Please return each line of the listing exactly as given.
[[ Extracted data, beginning ]]
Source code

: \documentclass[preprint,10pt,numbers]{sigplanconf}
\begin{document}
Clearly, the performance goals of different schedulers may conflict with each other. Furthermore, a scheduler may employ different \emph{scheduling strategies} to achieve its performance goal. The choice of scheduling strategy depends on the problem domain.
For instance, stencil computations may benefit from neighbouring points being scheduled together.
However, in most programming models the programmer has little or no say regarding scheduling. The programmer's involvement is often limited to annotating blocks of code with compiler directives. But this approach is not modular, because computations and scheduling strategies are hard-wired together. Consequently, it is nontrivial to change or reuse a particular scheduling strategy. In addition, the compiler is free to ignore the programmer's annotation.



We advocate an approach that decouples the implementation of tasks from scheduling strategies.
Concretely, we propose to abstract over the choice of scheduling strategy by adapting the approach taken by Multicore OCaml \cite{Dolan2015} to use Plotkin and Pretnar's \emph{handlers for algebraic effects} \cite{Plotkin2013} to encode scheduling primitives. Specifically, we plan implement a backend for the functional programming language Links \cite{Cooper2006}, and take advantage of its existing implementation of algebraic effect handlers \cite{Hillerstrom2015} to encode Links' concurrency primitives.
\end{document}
[[ Extracted data, end ]]
*Solved problem*:
Source code

: \documentclass[preprint,10pt,numbers]{sigplanconf}
\begin{document}
Clearly, the performance goals of different schedulers may conflict with each other. Furthermore, a scheduler may employ different \emph{scheduling strategies} to achieve its performance goal. The choice of scheduling strategy depends on the problem domain.
For instance, stencil computations may benefit from neighbouring points being scheduled together.
However, in most programming models the programmer has little or no say regarding scheduling. The programmer's involvement is often limited to annotating blocks of code with compiler directives. But this approach is not modular, because computations and scheduling strategies are hard-wired together. Consequently, it is nontrivial to change or reuse a particular scheduling strategy. In addition, the compiler is free to ignore the programmer's annotation.



We advocate an approach that decouples the implementation of tasks from scheduling strategies.
Concretely, we propose to abstract over the choice of scheduling strategy by adapting the approach taken by Multicore OCaml \cite{Dolan2015} to use Plotkin and Pretnar's \emph{handlers for algebraic effects} \cite{Plotkin2013} to encode scheduling primitives. Specifically, we plan implement a backend for the functional programming language Links \cite{Cooper2006}, and take advantage of its existing implementation of algebraic effect handlers \cite{Hillerstrom2015} to encode Links' concurrency primitives.
\end{document}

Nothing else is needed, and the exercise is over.